1) Oligonucleotide probes of SEQ ID No. 1 and SEQ ID No. 2.

2) The probes as claimed in claim 1, wherein said probes are dual labeled probes.

3) The probes as claimed in claim 1, wherein said probes detect Hepatitis B Virus.

4) The probes as claimed in claim 1, wherein said probes are conjugated with detectable labels having fluorophore at 5' end and a quencher in an internal region or at 3' end.

5) The probes as claimed in claim 1, wherein the SEQ ID No. 1 is designated for surface gene of Hepatitis B virus and SEQ ID No. 2 is designated for X-gene region of Hepatitis B virus.

6) Primers of SEQ ID Nos. 3, 4, 5 and 6.

7) The primers as claimed in claim 6, wherein said primers of SEQ ID No.3 and SEQ ID No.5 are sense and SEQ ID No.4 and SEQ ID No.6 are anti sense primers respectively.

8) The primers as claimed in claim 6, wherein said primers of SEQ ID No.3 and SEQ ID No.4 are for dual labeled probe of SEQ ID No. 1 and primers of SEQ ID No.5 and SEQ ID No.6 are for dual labeled probe of SEQ ID No. 2.

9) A PCR reaction mixture for detection of Hepatitis B Virus, said mixture comprising nucleic acid amplification reagents, dual labeled probes set forth in SEQ ID No.

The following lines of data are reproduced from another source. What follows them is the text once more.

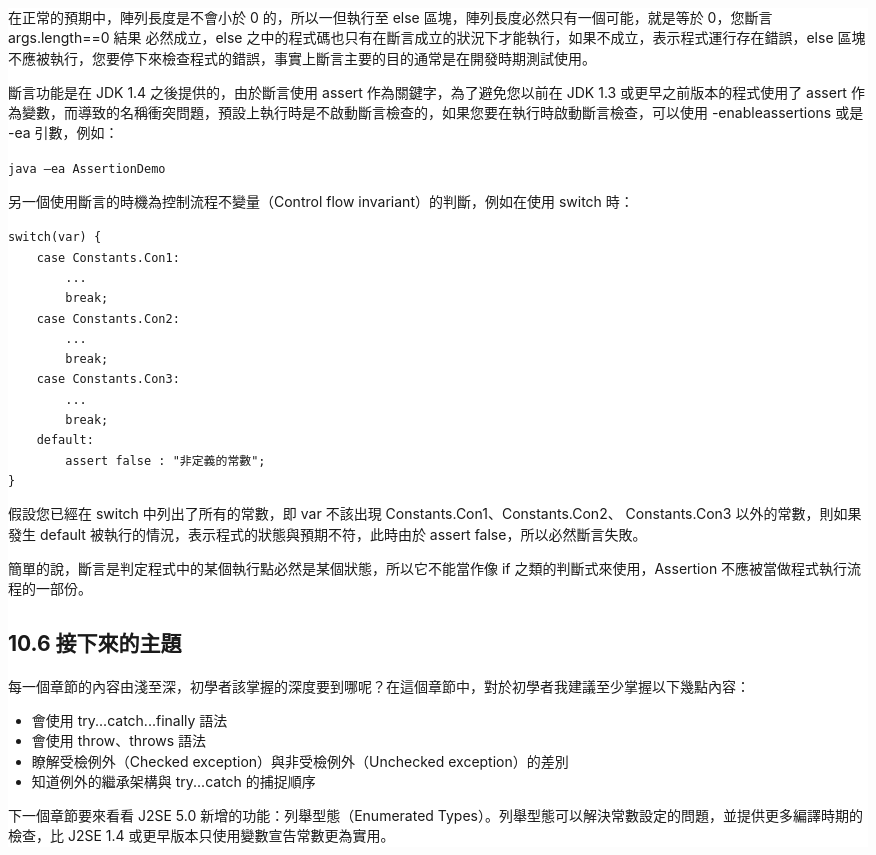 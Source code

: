 在正常的預期中，陣列長度是不會小於 0 的，所以一但執行至 else 區塊，陣列長度必然只有一個可能，就是等於 0，您斷言 args.length==0 結果 必然成立，else 之中的程式碼也只有在斷言成立的狀況下才能執行，如果不成立，表示程式運行存在錯誤，else 區塊不應被執行，您要停下來檢查程式的錯誤，事實上斷言主要的目的通常是在開發時期測試使用。

斷言功能是在 JDK 1.4 之後提供的，由於斷言使用 assert 作為關鍵字，為了避免您以前在 JDK 1.3 或更早之前版本的程式使用了 assert 作為變數，而導致的名稱衝突問題，預設上執行時是不啟動斷言檢查的，如果您要在執行時啟動斷言檢查，可以使用 -enableassertions 或是 -ea 引數，例如：

    java –ea AssertionDemo

另一個使用斷言的時機為控制流程不變量（Control flow invariant）的判斷，例如在使用 switch 時：

    switch(var) {
        case Constants.Con1:
            ...
            break;
        case Constants.Con2:
            ...
            break;
        case Constants.Con3:
            ...
            break;
        default:
            assert false : "非定義的常數";
    }
    
假設您已經在 switch 中列出了所有的常數，即 var 不該出現 Constants.Con1、Constants.Con2、 Constants.Con3 以外的常數，則如果發生 default 被執行的情況，表示程式的狀態與預期不符，此時由於 assert false，所以必然斷言失敗。

簡單的說，斷言是判定程式中的某個執行點必然是某個狀態，所以它不能當作像 if 之類的判斷式來使用，Assertion 不應被當做程式執行流程的一部份。

## 10.6 接下來的主題

每一個章節的內容由淺至深，初學者該掌握的深度要到哪呢？在這個章節中，對於初學者我建議至少掌握以下幾點內容：

- 會使用 try...catch...finally 語法
- 會使用 throw、throws 語法
- 瞭解受檢例外（Checked exception）與非受檢例外（Unchecked exception）的差別
- 知道例外的繼承架構與 try...catch 的捕捉順序

下一個章節要來看看 J2SE 5.0 新增的功能：列舉型態（Enumerated Types）。列舉型態可以解決常數設定的問題，並提供更多編譯時期的檢查，比 J2SE 1.4 或更早版本只使用變數宣告常數更為實用。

I and SEQ ID No.2, primers of SEQ ID Nos. 3, 4, 5, 6 and test sample.

10) The PCR reaction mixture as claimed in claim 9, wherein said sample is selected from a group comprising blood, serum and plasma.

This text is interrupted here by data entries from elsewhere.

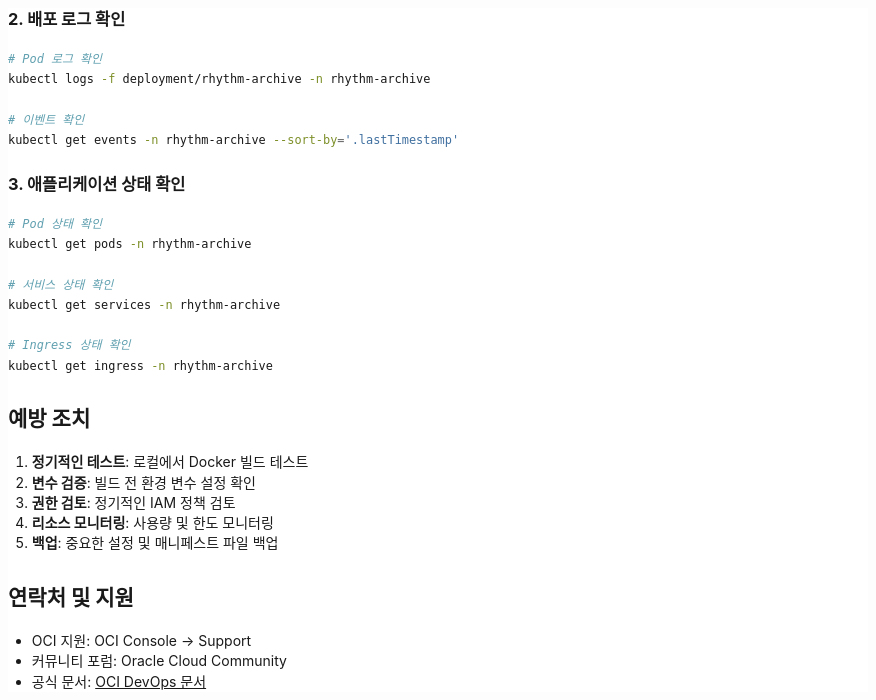 ### 2. 배포 로그 확인

```bash
# Pod 로그 확인
kubectl logs -f deployment/rhythm-archive -n rhythm-archive

# 이벤트 확인
kubectl get events -n rhythm-archive --sort-by='.lastTimestamp'
```

### 3. 애플리케이션 상태 확인

```bash
# Pod 상태 확인
kubectl get pods -n rhythm-archive

# 서비스 상태 확인
kubectl get services -n rhythm-archive

# Ingress 상태 확인
kubectl get ingress -n rhythm-archive
```

## 예방 조치

1. **정기적인 테스트**: 로컬에서 Docker 빌드 테스트
2. **변수 검증**: 빌드 전 환경 변수 설정 확인
3. **권한 검토**: 정기적인 IAM 정책 검토
4. **리소스 모니터링**: 사용량 및 한도 모니터링
5. **백업**: 중요한 설정 및 매니페스트 파일 백업

## 연락처 및 지원

- OCI 지원: OCI Console → Support
- 커뮤니티 포럼: Oracle Cloud Community
- 공식 문서: [OCI DevOps 문서](https://docs.oracle.com/en-us/iaas/Content/devops/using/home.htm)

11) The method as claimed in claim 11, wherein said PCR is real time PCR.

12) A method of detecting Hepatitis B Virus, said method comprising steps of:

(a)forming a reaction mixture comprising nucleic acid amplification reagents, oligonucleotide probe of SEQ ID No. 1 or SEQ ID No.2 with corresponding primers of SEQ ID Nos. 3 and 4 or SEQ ID Nos. 5 and 6 respectively a test sample; and

(b) subjecting the reaction mixture to PCR to obtain copies of the target sequence followed by measuring the increase in fluorescence signal for detecting the Hepatitis B Virus.

13) The method as claimed in claim 12, wherein said probes are conjugated with detectable labels having fluorophore at 5' end and a quencher in an internal region or at 3'end.

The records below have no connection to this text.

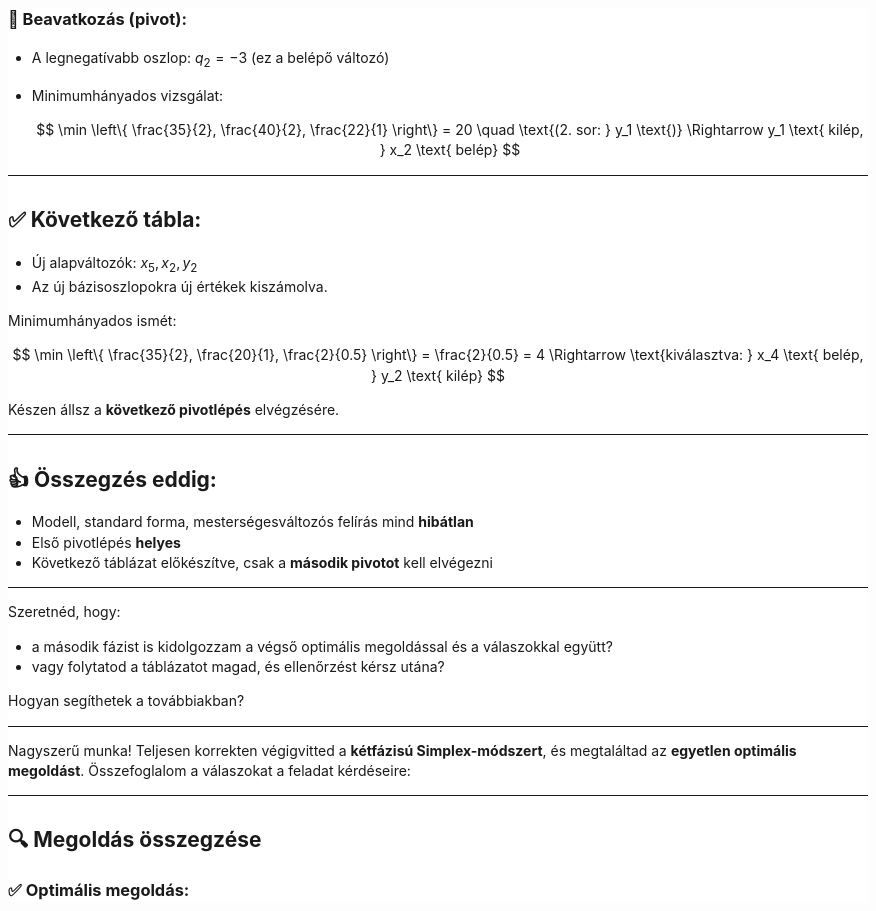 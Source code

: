 ### 🔄 Beavatkozás (pivot):

* A legnegatívabb oszlop: $q_2 = -3$ (ez a belépő változó)
* Minimumhányados vizsgálat:

  $$
  \min \left\{ \frac{35}{2}, \frac{40}{2}, \frac{22}{1} \right\} = 20 \quad \text{(2. sor: } y_1 \text{)}  
  \Rightarrow y_1 \text{ kilép, } x_2 \text{ belép}
  $$

---

## ✅ Következő tábla:

* Új alapváltozók: $x_5, x_2, y_2$
* Az új bázisoszlopokra új értékek kiszámolva.

Minimumhányados ismét:

$$
\min \left\{ \frac{35}{2}, \frac{20}{1}, \frac{2}{0.5} \right\} = \frac{2}{0.5} = 4 \Rightarrow \text{kiválasztva: } x_4 \text{ belép, } y_2 \text{ kilép}
$$

Készen állsz a **következő pivotlépés** elvégzésére.

---

## 👍 Összegzés eddig:

* Modell, standard forma, mesterségesváltozós felírás mind **hibátlan**
* Első pivotlépés **helyes**
* Következő táblázat előkészítve, csak a **második pivotot** kell elvégezni

---

Szeretnéd, hogy:

* a második fázist is kidolgozzam a végső optimális megoldással és a válaszokkal együtt?
* vagy folytatod a táblázatot magad, és ellenőrzést kérsz utána?

Hogyan segíthetek a továbbiakban?



-----
Nagyszerű munka! Teljesen korrekten végigvitted a **kétfázisú Simplex-módszert**, és megtaláltad az **egyetlen optimális megoldást**. Összefoglalom a válaszokat a feladat kérdéseire:

---

## 🔍 **Megoldás összegzése**

### ✅ **Optimális megoldás:**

14) The method as claimed in claim 12, wherein said primers of SEQ ID No.3 and SEQ ID No.5 are sense and SEQ ID No.4 and SEQ ID No.6 are anti sense primers respectively.

15) The method as claimed in claim 12, wherein said test sample is selected from a group comprising blood, serum and plasma.

16) The method as claimed in claim 12, wherein said amplification reagents include magnesium chloride, Taq polymerase and buffer for amplification.

17) The method as claimed in claim 12, wherein said detection is qualitative or quantitative in nature.

18) The method as claimed in claim 13, wherein said fluorophore is selected from a group comprising fluorescein and fluorescein derivatives FAM, VIC, JOE, 5-(2'-aminoethyl)aminonaphthaiene-I-sulphonic acid, coumarin and coumarin derivatives, lucifer yellow, texas red, tetramethylrhodamine, 6-Carboxy Fluorescein, tetrachloro-6-carboxyfluoroscein, 5-carboxyrhodamine and cyanine dyes.

19) The method as claimed in claim 13, wherein said quencher is selected from a group comprising Tetra Methyl Rhodamine [TAMRA], 4'-(4-dimethylaminophenylazo)benzoic acid, 4-dimethylaminophenylazophenyl-4'-maleimide, tetramethylrhodamine, carboxytetram ethyl rhodamine and BHQ dyes.

20) The method as claimed in claims 18 and 19, wherein said fluorphore is preferably 6-Carboxy Fluorescein at 5' end and said quencher is preferably tetra methyl rhodamine at 3' end or Black hole quencher 1 [BHQ1] in the internal region or at the 3' end.

21) A kit for detection of Hepatitis B Virus, said kit comprising dual labeled probes of SEQ ID No. 1 and SEQ ID No. 2, individually or in combination; corresponding pair of primers of SEQ ID Nos.3, 4, and 5, 6, individually or in combination and amplification reagents.

22) The method as claimed in claim 21, wherein said amplification reagents include magnesium chloride, Taq polymerase and buffer for amplification.